Maybe use "loosened" or "released" as opposed to "loosed"


Wait what just happened? Why did he feel ice in his chest? Is there a lot of ice there?

(I get that it's a prologue, but could you describe the scene/area a bit more?)


"...conversation, and this [-] combined with his cramped muscles and aching wings [-]..." You need the separation because the way I read it made it all connect. This left me confused and I had to re-read to realize its supposed to be separated.

Love that there are other magical creatures.


If Screeok knows the name of the blue dragonness, I feel like he should say it when he's describing her. It isn't a surprise. Since he's the MC everything he knows, we should know.

I don't feel like the other dragons would be surprised Screeok has more news. Or so surprised they'd react. I feel like they'd be interested, wanting more information and earnest. Not shocked.

I also don't feel like they'd gasp. They'd react for sure, but more with confusion rather than fear. Gasping implies fear.

Loved the description of the lake.

The unicorns are the bad guys! That's a twist between what we've grown up seeing. I would love to see their bloodthirsty battles, using their horns as arrows and spears. That would be a sight.

Damn. How powerful are these unicorns that they could basically enslave TWO noble races. And why haven't they taken over before?

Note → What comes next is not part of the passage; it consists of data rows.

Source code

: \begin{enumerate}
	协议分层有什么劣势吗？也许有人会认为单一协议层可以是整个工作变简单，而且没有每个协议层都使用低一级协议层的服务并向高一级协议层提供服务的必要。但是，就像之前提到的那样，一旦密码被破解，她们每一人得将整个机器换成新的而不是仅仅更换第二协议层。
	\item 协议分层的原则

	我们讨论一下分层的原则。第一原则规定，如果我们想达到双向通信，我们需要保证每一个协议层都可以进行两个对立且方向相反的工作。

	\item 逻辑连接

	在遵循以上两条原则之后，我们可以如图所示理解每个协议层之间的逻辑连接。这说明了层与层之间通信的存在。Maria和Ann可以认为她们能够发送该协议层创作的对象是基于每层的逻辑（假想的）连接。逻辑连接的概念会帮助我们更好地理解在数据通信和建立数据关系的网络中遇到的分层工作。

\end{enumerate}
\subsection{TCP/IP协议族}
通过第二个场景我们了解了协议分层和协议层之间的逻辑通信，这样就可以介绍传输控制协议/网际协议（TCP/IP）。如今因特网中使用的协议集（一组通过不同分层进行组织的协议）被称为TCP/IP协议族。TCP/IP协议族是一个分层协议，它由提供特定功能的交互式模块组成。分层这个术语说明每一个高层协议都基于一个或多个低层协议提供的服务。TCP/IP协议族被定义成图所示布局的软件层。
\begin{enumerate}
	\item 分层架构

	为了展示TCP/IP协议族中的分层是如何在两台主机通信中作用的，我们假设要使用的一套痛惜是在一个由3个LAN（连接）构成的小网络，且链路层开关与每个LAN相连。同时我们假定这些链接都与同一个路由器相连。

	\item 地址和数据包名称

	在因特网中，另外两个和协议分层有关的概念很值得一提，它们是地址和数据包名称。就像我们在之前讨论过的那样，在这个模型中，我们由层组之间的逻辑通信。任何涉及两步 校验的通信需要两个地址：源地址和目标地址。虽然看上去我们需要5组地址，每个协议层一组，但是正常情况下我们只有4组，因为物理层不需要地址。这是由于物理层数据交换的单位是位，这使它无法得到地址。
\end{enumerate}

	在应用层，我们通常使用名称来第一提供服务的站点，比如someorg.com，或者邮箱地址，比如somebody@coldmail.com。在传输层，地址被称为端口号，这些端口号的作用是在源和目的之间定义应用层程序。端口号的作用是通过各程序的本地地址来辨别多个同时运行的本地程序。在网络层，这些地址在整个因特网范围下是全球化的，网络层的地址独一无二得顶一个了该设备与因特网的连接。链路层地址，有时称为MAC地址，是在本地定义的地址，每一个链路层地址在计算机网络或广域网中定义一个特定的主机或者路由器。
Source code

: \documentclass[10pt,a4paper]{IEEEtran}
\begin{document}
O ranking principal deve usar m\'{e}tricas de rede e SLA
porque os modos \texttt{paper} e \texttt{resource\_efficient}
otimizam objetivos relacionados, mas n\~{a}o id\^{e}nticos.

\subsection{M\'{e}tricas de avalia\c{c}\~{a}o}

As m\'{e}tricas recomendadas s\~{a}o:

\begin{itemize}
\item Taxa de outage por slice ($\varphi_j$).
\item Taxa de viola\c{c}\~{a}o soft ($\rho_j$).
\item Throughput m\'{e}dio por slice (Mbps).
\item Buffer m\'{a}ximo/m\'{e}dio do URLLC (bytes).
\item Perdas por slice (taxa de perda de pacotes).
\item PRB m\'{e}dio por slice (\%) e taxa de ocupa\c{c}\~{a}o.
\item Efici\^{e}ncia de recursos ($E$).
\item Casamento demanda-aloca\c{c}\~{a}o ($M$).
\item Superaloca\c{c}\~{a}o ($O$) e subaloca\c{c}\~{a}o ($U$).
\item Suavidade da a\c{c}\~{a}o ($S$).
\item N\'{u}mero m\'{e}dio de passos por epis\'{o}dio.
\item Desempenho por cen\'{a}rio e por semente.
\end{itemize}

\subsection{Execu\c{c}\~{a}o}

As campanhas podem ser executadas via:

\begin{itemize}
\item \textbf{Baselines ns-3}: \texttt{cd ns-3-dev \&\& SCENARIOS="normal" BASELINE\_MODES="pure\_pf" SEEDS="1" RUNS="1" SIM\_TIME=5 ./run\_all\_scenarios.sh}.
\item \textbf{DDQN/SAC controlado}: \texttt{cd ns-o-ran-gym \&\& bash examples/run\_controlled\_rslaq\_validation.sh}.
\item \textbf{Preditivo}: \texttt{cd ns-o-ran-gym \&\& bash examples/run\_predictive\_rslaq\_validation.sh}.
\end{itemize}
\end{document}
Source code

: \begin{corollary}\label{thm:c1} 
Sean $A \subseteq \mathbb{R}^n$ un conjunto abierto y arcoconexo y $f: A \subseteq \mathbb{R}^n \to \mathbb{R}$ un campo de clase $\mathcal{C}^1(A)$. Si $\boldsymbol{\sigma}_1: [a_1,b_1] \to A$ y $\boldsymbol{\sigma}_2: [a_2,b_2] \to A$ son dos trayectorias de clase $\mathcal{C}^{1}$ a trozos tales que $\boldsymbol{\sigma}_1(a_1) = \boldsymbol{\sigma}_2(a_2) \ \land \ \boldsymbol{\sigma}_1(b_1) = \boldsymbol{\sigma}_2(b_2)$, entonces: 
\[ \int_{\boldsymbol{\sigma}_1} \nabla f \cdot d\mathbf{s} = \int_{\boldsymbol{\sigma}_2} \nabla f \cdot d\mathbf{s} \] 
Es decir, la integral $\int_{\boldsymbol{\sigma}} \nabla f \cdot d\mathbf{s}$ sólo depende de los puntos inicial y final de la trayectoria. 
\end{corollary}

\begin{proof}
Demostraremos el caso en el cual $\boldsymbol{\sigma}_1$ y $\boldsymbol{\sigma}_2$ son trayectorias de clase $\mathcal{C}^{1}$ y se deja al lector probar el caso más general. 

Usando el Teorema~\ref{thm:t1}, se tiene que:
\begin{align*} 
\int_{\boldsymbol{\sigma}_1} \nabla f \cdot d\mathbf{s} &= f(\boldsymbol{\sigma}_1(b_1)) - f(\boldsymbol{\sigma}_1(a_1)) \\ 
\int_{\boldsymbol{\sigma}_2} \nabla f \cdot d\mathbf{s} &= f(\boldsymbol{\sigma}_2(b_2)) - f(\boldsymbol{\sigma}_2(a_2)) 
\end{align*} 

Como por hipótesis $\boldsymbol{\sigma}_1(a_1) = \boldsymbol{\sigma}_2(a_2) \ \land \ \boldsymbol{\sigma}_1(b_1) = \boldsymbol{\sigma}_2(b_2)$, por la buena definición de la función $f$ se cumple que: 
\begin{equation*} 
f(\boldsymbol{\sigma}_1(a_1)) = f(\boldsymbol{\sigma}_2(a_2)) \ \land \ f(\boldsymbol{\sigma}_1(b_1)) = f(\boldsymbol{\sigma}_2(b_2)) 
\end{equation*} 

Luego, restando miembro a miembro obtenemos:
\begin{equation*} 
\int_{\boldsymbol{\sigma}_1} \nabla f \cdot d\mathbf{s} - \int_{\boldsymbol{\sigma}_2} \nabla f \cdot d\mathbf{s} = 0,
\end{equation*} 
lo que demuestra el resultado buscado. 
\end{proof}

I wish you would describe his house a little more and where it's situated based on where the meeting was. Is he in the country? Just outside the city? Where was the meeting?

Overall, I think this is a great story and start. I'm really interested in the premise and want to know about this magical world and ancient feud between beasts. Really great start :)

Never Stop writing :)


over 1 year ago CourtsMiKay said:

I absolutely love this. I'm a lover of dragons so I was immediately thrilled at the idea of reading this piece.

Your preface was incredible. It did a great job of setting up the story and capturing my attention. Hook, line, and sinker. The preface was easy to follow along to and set the mood for the next chapter(s) perfectly.

The next chapter was just as enthralling and beautiful. I loved the descriptions you gave for the dragons and the dialogue flowed gracefully throughout the chapter. I love the way your story is progressing and I can't wait to read more!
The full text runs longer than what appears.